Décision de l’ARCEP sur les modalités et les conditions d’attribution du statut de « zone fibrée » ainsi que les obligations pouvant être attachées à l’attribution de ce statut

L’article L. 33-11 du code des postes et communications électroniques (ci-après « CPCE »), dans sa rédaction issue de la loi n° 2016-1321 du 7 octobre 2016 pour une République numérique, institue un statut de « zone fibrée » et dispose que « [l]e ministre chargé des communications électroniques fixe, sur proposition de l’Autorité de régulation des communications électroniques et des postes, les modalités et les conditions d’attribution du statut de “zone fibrée” ainsi que les obligations pouvant être attachées à l’attribution de ce statut ». 

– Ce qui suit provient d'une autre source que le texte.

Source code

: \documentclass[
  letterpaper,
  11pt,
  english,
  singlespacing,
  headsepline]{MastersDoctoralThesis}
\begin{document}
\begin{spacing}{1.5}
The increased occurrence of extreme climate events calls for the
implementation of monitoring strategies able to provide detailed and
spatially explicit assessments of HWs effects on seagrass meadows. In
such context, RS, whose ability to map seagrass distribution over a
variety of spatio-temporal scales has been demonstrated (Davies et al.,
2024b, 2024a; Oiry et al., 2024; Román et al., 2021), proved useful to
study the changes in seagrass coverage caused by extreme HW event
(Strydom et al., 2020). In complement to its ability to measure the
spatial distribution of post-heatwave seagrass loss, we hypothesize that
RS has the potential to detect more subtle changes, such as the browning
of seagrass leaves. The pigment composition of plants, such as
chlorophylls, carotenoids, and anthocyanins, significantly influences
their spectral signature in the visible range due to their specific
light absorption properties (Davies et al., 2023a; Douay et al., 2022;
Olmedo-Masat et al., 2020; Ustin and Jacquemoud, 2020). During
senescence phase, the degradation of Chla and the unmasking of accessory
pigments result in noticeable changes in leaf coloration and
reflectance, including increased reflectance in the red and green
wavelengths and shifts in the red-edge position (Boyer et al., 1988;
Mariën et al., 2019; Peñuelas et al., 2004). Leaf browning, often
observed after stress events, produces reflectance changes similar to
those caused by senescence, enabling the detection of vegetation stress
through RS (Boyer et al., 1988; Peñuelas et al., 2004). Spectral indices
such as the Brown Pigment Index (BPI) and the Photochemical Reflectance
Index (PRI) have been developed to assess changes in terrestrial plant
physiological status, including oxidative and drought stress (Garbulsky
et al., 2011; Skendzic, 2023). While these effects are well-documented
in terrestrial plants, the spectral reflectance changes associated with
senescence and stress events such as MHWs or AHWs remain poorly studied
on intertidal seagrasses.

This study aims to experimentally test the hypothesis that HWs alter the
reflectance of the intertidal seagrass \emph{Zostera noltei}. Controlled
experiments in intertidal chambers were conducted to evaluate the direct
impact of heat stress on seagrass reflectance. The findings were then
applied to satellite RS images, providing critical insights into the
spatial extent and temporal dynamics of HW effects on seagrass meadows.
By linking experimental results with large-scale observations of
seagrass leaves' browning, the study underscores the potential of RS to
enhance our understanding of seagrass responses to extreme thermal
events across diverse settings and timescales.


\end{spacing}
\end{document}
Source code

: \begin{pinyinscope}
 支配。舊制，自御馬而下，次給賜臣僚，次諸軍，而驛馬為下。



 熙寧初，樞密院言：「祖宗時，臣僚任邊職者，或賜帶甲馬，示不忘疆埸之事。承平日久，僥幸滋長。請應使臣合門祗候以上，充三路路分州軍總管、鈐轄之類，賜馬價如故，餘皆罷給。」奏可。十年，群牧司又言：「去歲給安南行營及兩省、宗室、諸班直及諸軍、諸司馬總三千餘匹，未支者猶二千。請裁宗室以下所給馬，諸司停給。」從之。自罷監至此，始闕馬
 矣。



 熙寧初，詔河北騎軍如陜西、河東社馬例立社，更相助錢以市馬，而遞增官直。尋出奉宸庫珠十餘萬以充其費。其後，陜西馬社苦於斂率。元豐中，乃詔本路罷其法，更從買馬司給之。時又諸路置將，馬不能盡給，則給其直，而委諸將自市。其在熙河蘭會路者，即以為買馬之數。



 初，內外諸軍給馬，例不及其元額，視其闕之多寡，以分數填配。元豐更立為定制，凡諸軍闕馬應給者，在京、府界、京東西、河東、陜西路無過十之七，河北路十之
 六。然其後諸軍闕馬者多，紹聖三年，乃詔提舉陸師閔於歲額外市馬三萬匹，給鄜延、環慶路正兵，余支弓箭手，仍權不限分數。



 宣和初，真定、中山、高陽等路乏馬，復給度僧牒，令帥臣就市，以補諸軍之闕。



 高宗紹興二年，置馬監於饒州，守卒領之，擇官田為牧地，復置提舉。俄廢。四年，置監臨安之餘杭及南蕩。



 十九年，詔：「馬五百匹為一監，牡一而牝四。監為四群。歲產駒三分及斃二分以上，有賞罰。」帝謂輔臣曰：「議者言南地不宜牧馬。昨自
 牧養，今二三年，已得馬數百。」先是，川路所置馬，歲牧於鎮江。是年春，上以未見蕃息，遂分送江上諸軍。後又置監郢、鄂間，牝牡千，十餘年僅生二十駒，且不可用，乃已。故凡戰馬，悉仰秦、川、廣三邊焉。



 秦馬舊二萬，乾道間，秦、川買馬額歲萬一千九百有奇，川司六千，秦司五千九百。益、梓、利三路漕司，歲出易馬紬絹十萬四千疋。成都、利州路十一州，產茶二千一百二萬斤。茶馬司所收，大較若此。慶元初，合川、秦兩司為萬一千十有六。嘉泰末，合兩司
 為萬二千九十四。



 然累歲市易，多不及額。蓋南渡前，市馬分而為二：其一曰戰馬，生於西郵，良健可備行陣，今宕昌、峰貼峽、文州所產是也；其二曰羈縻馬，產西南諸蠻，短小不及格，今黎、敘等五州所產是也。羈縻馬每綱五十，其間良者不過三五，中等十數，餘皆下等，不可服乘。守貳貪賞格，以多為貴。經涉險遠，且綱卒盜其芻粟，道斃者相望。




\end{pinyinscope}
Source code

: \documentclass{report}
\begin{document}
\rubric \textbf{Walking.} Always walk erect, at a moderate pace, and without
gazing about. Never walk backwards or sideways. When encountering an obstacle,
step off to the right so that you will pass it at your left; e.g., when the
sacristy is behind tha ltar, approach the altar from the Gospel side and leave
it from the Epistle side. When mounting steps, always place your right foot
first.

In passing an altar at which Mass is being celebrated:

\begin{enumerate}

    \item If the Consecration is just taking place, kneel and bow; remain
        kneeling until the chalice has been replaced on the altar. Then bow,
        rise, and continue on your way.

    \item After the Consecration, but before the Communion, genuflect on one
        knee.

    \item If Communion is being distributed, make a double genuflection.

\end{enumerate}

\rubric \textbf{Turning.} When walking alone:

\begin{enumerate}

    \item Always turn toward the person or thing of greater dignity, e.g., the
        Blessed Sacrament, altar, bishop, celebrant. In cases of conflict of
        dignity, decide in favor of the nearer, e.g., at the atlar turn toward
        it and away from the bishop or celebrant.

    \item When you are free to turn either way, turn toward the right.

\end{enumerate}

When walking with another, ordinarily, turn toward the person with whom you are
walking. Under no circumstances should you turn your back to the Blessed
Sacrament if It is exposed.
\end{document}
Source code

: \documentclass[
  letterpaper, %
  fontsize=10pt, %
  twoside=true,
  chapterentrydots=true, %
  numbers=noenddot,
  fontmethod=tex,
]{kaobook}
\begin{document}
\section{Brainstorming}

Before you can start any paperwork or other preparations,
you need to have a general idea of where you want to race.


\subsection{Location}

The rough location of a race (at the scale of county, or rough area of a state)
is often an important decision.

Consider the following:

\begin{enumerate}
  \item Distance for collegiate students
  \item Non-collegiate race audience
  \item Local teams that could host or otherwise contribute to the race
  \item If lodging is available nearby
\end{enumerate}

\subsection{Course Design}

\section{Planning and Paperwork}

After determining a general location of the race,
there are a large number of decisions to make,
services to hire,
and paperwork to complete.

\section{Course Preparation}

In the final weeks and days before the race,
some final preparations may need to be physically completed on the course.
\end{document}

La décision de l’Autorité de régulation des communications électroniques et des postes (ci-après, « ARCEP ») n° 2017-0972 du 27 juillet 2017 proposant au ministre chargé des communications électroniques les modalités et les conditions d’attribution du statut de « zone fibrée » ainsi que les obligations pouvant être attachées à l’attribution de ce statut, publié au Journal officiel de la République Française le 19 septembre 2017, constitue la proposition de l’ARCEP en la matière.

A titre de rappel, le statut de « zone fibrée » participe des « mesures facilitant la transition vers le très haut débit » et l’objectif de la décision de l’ARCEP est de mettre en œuvre un statut de « zone fibrée » clair et compréhensible aux yeux des utilisateurs finals (entreprises et particuliers) pour favoriser son appropriation.

En conséquence, l’ARCEP estime que l’attribution de ce statut doit répondre à quatre objectifs.

En premier lieu, les conditions d’attribution de ce statut doivent correspondre à la disponibilité effective de services de communications électroniques basés sur un réseau très haut débit en fibre optique jusqu’à l’abonné pour l’ensemble des logements et des locaux professionnels d’une zone donnée.

En deuxième lieu, ce statut doit être facilement qualifiable et identifiable. En effet, l’article R. 111-14 du Code de la construction et de l’habitation dispose désormais que tous « les bâtiments d’habitation doivent être pourvus des lignes téléphoniques nécessaires à la desserte de chacun des logements, à l’exception des bâtiments situés en “zone fibrée” ». Dès lors, il semble également important de pouvoir identifier très facilement si un logement ou un immeuble se situe en « zone fibrée ».

En troisième lieu, le statut de « zone fibrée » doit pouvoir constituer, pour les collectivités territoriales, un outil de valorisation de leur territoire et également servir aux opérateurs présents sur le territoire pour promouvoir leurs services sous certaines conditions.

En quatrième lieu, la simplicité et l’efficacité doivent présider l’octroi de ce statut dès lors que l’ARCEP entend privilégier la mise en place de démarches d’attribution qui soient aussi simples que possible pour les demandeurs.

La décision de l’ARCEP présente donc, au regard de ces objectifs, les conditions d’attribution du statut, les modalités pratiques de sa demande et les obligations qui sont attachées à ce statut.

S’agissant des conditions d’attribution, La demande du statut de « zone fibrée » devra porter sur une maille géographique correspondant à une ou plusieurs communes, ou arrondissements municipaux dans le cas de Paris, Lyon et Marseille. L’ARCEP considère que l’élection à ce statut ne doit être possible que si les utilisateurs finals dans la zone concernée sont éligibles à un service FttH. En conséquence, l’attribution du statut devrait être liée, d’une part, à la complétude des déploiements réalisés dans la zone et, d’autre part, à la présence effective sur toute la zone d’un ou plusieurs opérateurs commerciaux proposant leurs services FttH sur le marché de détail.

Le demande de statut devra être formulée par l’opérateur chargé de ce réseau et, le cas échéant, par la collectivité l’ayant établi au titre de l’article L. 1425-1 du Code général des collectivités territoriales et adressée à l’ARCEP.

L’attribution fait peser sur le demandeur une série d’obligations dont notamment l’obligation de rendre raccordable tout local de la « zone fibrée ».